Una amplia investigación internacional ha aportado nuevos datos que vinculan el consumo de alimentos ultraprocesados (AUP) con un incremento significativo de la carga cardiovascular y de muertes prematuras. El trabajo, que recopila encuestas dietéticas y registros de mortalidad de varios países, estima que entre el 23 % y el 38 % de los eventos cardíacos podrían relacionarse con este tipo de productos.
Qué son y por qué preocupan
Los AUP incluyen una amplia gama de productos industriales caracterizados por ingredientes y aditivos que no se usan habitualmente en la cocina doméstica: emulsionantes, colorantes, saborizantes artificiales, edulcorantes y conservantes, entre otros. Los investigadores subrayan que el efecto adverso sobre la salud no se explica sólo por su contenido en sodio, azúcares o grasas; los cambios que sufren los alimentos durante el procesamiento y la presencia de aditivos podrían contribuir de forma independiente al riesgo.
Hallazgos principales y diferencias entre países
El impacto fue especialmente notable en Reino Unido y Estados Unidos, donde más del 50 % de las calorías diarias proceden de AUP. En contraste, algunos países europeos como Francia e Italia mantienen consumos sensiblemente menores. Los autores del estudio analizaron datos de Canadá y otros siete estados, combinando encuestas dietéticas con registros de mortalidad para estimar la fracción de riesgo atribuible a estos alimentos.
“Estos hallazgos refuerzan la necesidad de intervenciones clínicas y de salud pública dirigidas a reducir el consumo como un componente clave de la prevención de enfermedades cardiovasculares.”

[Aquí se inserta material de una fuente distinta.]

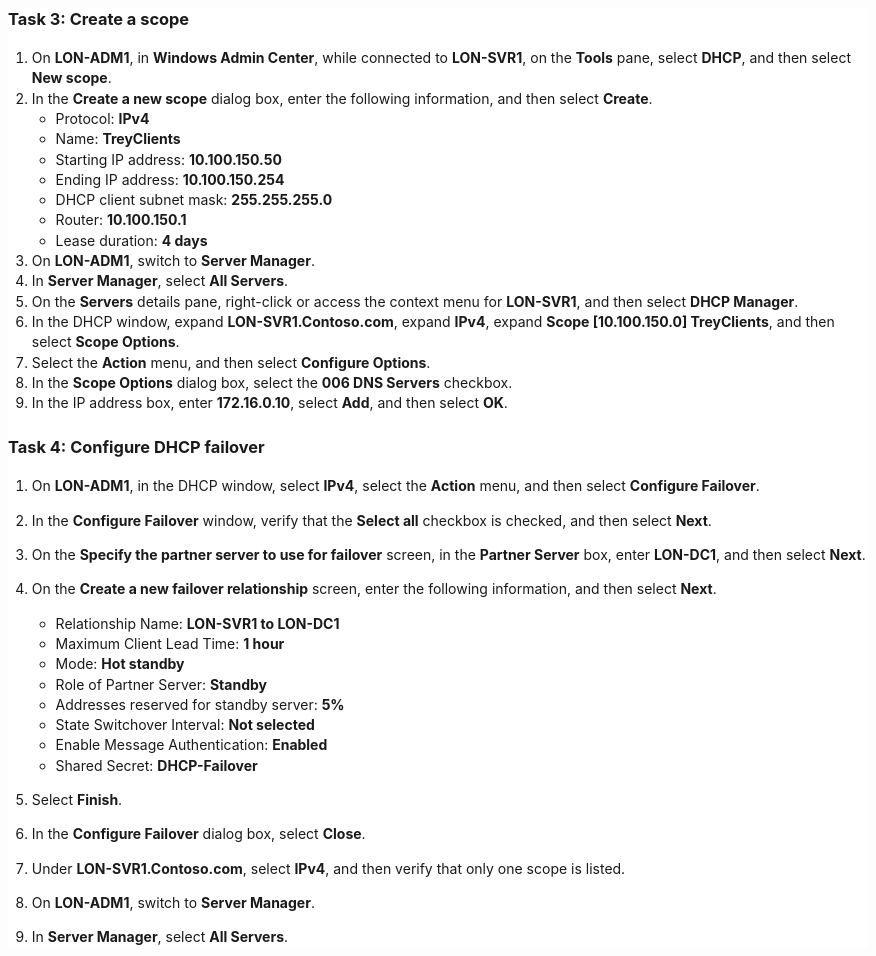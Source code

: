 ### Task 3: Create a scope

1. On **LON-ADM1**, in **Windows Admin Center**, while connected to **LON-SVR1**, on the **Tools** pane, select **DHCP**, and then select **New scope**.
1. In the **Create a new scope** dialog box, enter the following information, and then select **Create**.
    - Protocol: **IPv4**
    - Name: **TreyClients**
    - Starting IP address: **10.100.150.50**
    - Ending IP address: **10.100.150.254**
    - DHCP client subnet mask: **255.255.255.0**
    - Router: **10.100.150.1**
    - Lease duration: **4 days**
1. On **LON-ADM1**, switch to **Server Manager**.
1. In **Server Manager**, select **All Servers**.
1. On the **Servers** details pane, right-click or access the context menu for **LON-SVR1**, and then select **DHCP Manager**.
1. In the DHCP window, expand **LON-SVR1.Contoso.com**, expand **IPv4**, expand **Scope [10.100.150.0] TreyClients**, and then select **Scope Options**.
1. Select the **Action** menu, and then select **Configure Options**.
1. In the **Scope Options** dialog box, select the **006 DNS Servers** checkbox.
1. In the IP address box, enter **172.16.0.10**, select **Add**, and then select **OK**.

### Task 4: Configure DHCP failover

1. On **LON-ADM1**, in the DHCP window, select **IPv4**, select the **Action** menu, and then select **Configure Failover**.

1. In the **Configure Failover** window, verify that the **Select all** checkbox is checked, and then select **Next**.

1. On the **Specify the partner server to use for failover** screen, in the **Partner Server** box, enter **LON-DC1**, and then select **Next**.

1. On the **Create a new failover relationship** screen, enter the following information, and then select **Next**.
    - Relationship Name: **LON-SVR1 to LON-DC1**
    - Maximum Client Lead Time: **1 hour**
    - Mode: **Hot standby**
    - Role of Partner Server: **Standby**
    - Addresses reserved for standby server: **5%**
    - State Switchover Interval: **Not selected**
    - Enable Message Authentication: **Enabled**
    - Shared Secret: **DHCP-Failover**

1. Select **Finish**.

1. In the **Configure Failover** dialog box, select **Close**.

1. Under **LON-SVR1.Contoso.com**, select **IPv4**, and then verify that only one scope is listed.

1. On **LON-ADM1**, switch to **Server Manager**.

1. In **Server Manager**, select **All Servers**.
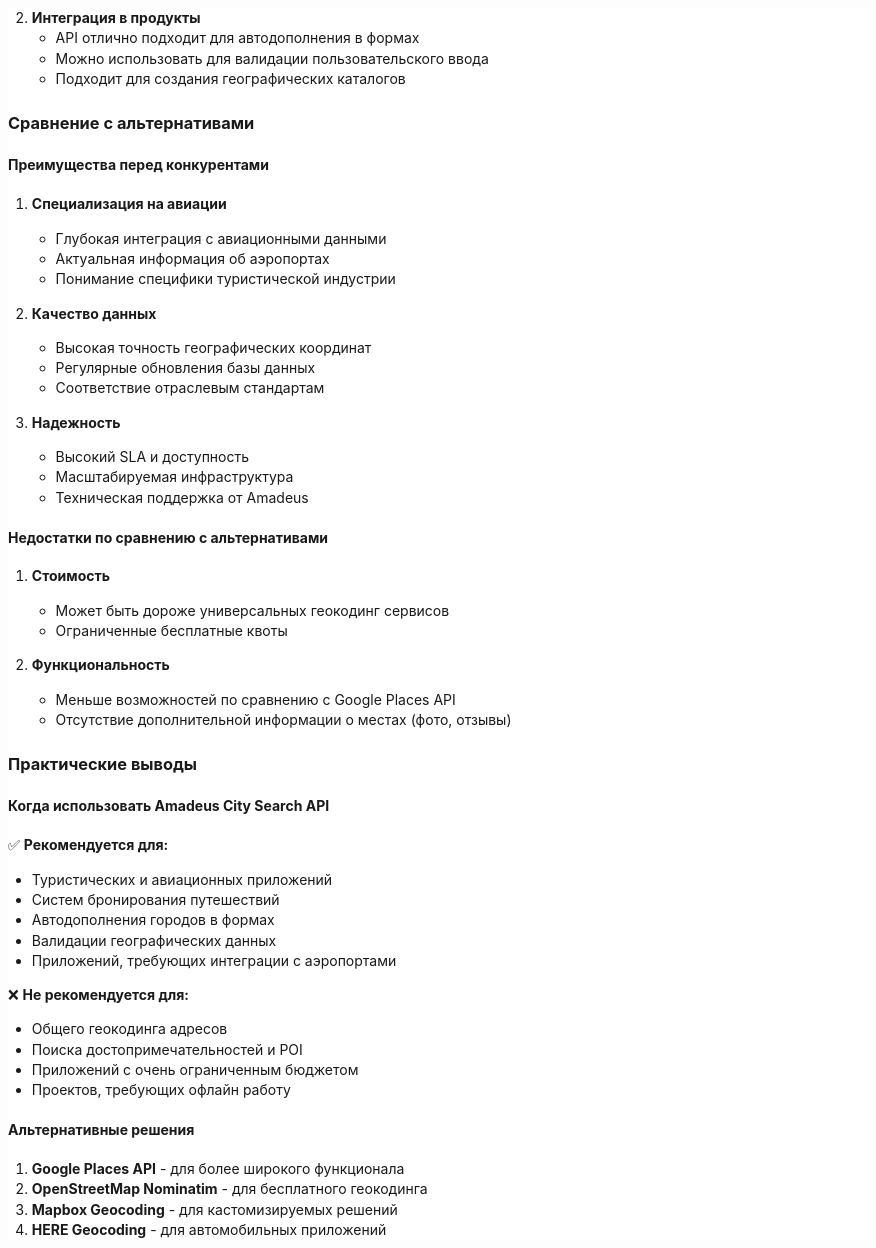 2. **Интеграция в продукты**
   - API отлично подходит для автодополнения в формах
   - Можно использовать для валидации пользовательского ввода
   - Подходит для создания географических каталогов

### Сравнение с альтернативами

#### Преимущества перед конкурентами

1. **Специализация на авиации**
   - Глубокая интеграция с авиационными данными
   - Актуальная информация об аэропортах
   - Понимание специфики туристической индустрии

2. **Качество данных**
   - Высокая точность географических координат
   - Регулярные обновления базы данных
   - Соответствие отраслевым стандартам

3. **Надежность**
   - Высокий SLA и доступность
   - Масштабируемая инфраструктура
   - Техническая поддержка от Amadeus

#### Недостатки по сравнению с альтернативами

1. **Стоимость**
   - Может быть дороже универсальных геокодинг сервисов
   - Ограниченные бесплатные квоты

2. **Функциональность**
   - Меньше возможностей по сравнению с Google Places API
   - Отсутствие дополнительной информации о местах (фото, отзывы)

### Практические выводы

#### Когда использовать Amadeus City Search API

✅ **Рекомендуется для:**
- Туристических и авиационных приложений
- Систем бронирования путешествий
- Автодополнения городов в формах
- Валидации географических данных
- Приложений, требующих интеграции с аэропортами

❌ **Не рекомендуется для:**
- Общего геокодинга адресов
- Поиска достопримечательностей и POI
- Приложений с очень ограниченным бюджетом
- Проектов, требующих офлайн работу

#### Альтернативные решения

1. **Google Places API** - для более широкого функционала
2. **OpenStreetMap Nominatim** - для бесплатного геокодинга
3. **Mapbox Geocoding** - для кастомизируемых решений
4. **HERE Geocoding** - для автомобильных приложений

- El consumo frecuente y el picoteo con AUP se asocian con mayor riesgo de enfermedades crónicas.
- Reducir la exposición a estos productos podría prevenir miles de casos y muertes por enfermedad cardíaca, según las estimaciones del estudio.
- Las diferencias entre países sugieren que políticas de alimentación y patrones culturales influyen en la proporción de calorías ultraprocesadas en la dieta.
Implicaciones para la salud pública
Los autores piden medidas tanto en el ámbito clínico como en el de salud pública para limitar el consumo de AUP. Entre las posibles estrategias figuran campañas de información, políticas de etiquetado más claras, regulaciones sobre publicidad y medidas fiscales o de acceso que desincentiven su consumo, aunque el estudio no prescribe intervenciones concretas. Desde la prudencia científica, los resultados apuntan a que una reducción generalizada en la ingesta de estos productos podría traducirse en beneficios epidemiológicos sustanciales.
| Indicador | Valor citado |
|---|---|
| Fracción de eventos cardíacos atribuible a AUP | 23 %–38 % |
| Porcentaje de calorías procedentes de AUP (Reino Unido y EE. UU.) | >50 % |
Para profesionales sanitarios y responsables de políticas, este conjunto de resultados refuerza la necesidad de incorporar el grado de procesamiento de los alimentos en las estrategias de prevención cardiovascular. Para la población general, la investigación aporta evidencia adicional que motiva una reflexión sobre los patrones de compra y consumo alimentario, sin sustituir al consejo médico personalizado en casos individuales.